*Activity*. Search the records below for the word "boolean". Copy each line where it occurs.

Excerpts from a dataset:
● ● ●

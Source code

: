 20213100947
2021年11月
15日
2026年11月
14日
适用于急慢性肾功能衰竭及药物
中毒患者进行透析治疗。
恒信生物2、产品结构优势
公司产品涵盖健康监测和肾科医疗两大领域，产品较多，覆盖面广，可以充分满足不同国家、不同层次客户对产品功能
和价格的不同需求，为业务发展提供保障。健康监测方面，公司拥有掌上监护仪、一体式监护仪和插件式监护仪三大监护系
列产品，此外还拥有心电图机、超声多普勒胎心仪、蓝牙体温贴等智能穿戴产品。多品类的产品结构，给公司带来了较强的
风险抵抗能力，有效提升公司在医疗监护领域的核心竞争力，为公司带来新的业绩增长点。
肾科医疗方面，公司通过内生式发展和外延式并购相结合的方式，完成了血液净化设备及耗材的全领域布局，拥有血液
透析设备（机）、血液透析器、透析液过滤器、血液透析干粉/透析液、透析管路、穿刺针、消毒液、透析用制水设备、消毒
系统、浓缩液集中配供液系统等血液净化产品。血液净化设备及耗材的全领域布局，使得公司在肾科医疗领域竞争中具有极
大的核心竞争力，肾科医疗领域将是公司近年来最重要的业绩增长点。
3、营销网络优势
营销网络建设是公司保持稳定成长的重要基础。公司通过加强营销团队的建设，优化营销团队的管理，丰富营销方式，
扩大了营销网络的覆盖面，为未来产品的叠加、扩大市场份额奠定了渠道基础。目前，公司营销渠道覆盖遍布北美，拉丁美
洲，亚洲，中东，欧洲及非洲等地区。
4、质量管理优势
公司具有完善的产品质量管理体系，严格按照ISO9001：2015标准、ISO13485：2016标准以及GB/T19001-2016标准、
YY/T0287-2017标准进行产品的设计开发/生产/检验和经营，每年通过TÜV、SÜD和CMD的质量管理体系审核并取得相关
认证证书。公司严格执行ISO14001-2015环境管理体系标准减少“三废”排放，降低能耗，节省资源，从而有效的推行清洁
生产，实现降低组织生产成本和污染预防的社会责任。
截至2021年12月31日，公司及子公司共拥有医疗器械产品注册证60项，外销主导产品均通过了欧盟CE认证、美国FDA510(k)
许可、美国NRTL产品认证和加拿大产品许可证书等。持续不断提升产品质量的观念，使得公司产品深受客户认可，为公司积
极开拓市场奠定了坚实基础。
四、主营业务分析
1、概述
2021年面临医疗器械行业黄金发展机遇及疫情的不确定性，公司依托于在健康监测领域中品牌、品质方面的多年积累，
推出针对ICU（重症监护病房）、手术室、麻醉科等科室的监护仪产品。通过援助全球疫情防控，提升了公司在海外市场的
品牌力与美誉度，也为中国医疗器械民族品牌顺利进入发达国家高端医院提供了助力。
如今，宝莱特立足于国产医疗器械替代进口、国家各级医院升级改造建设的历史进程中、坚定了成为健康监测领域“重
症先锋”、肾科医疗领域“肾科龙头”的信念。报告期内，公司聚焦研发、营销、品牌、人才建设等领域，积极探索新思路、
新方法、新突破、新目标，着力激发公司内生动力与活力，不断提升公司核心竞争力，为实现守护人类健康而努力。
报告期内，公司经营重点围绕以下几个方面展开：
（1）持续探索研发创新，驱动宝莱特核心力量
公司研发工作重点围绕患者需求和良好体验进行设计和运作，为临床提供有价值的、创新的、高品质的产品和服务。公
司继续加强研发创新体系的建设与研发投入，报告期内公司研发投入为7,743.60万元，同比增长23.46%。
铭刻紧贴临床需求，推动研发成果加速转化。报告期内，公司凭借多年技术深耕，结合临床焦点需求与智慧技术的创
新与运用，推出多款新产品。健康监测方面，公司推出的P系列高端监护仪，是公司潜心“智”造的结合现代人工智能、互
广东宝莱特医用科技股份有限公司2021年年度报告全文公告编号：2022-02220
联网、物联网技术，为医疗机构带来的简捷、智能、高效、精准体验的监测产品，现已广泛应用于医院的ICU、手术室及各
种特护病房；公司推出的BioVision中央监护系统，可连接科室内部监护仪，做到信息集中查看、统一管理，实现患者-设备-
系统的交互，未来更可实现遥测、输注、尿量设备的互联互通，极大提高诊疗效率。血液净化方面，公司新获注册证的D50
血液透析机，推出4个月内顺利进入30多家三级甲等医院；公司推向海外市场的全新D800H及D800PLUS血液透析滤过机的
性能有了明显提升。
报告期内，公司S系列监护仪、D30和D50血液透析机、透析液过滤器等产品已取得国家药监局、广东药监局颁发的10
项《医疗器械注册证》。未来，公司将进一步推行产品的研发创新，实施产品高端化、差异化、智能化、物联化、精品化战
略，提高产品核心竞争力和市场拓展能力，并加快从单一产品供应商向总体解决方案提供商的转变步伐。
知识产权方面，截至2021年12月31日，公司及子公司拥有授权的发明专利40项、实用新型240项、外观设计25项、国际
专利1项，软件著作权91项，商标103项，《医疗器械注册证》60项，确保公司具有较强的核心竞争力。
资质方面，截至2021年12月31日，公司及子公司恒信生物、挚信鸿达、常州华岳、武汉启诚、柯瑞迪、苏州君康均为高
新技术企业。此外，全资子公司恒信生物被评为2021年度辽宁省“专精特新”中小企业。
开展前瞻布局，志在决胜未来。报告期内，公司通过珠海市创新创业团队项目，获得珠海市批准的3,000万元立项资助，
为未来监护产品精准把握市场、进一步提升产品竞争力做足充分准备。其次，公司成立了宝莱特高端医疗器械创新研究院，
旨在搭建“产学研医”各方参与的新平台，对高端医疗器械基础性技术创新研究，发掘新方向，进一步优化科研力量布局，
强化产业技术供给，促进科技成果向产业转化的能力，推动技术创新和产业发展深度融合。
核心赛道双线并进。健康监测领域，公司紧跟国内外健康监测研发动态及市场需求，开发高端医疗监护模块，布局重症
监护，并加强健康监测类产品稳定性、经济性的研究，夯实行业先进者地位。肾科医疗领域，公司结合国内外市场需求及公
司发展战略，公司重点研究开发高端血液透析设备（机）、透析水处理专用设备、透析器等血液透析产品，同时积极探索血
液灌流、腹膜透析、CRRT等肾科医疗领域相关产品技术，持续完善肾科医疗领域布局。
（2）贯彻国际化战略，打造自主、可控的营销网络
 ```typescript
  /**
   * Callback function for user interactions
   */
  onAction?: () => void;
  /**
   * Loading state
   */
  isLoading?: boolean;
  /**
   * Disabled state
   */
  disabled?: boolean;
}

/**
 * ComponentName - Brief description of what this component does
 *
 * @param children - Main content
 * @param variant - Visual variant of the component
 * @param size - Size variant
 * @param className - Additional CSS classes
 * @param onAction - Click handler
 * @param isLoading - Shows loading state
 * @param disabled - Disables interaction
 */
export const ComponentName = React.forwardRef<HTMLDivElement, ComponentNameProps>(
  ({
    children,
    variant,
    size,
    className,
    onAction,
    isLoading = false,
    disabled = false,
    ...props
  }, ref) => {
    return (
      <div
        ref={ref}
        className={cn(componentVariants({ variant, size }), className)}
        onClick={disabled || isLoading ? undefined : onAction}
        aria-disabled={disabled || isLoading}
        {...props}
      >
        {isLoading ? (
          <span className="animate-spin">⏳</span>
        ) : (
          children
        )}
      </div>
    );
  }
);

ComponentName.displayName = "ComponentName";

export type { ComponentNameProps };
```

● ● ●

*Written solution*.
  isLoading?: boolean;
  disabled?: boolean;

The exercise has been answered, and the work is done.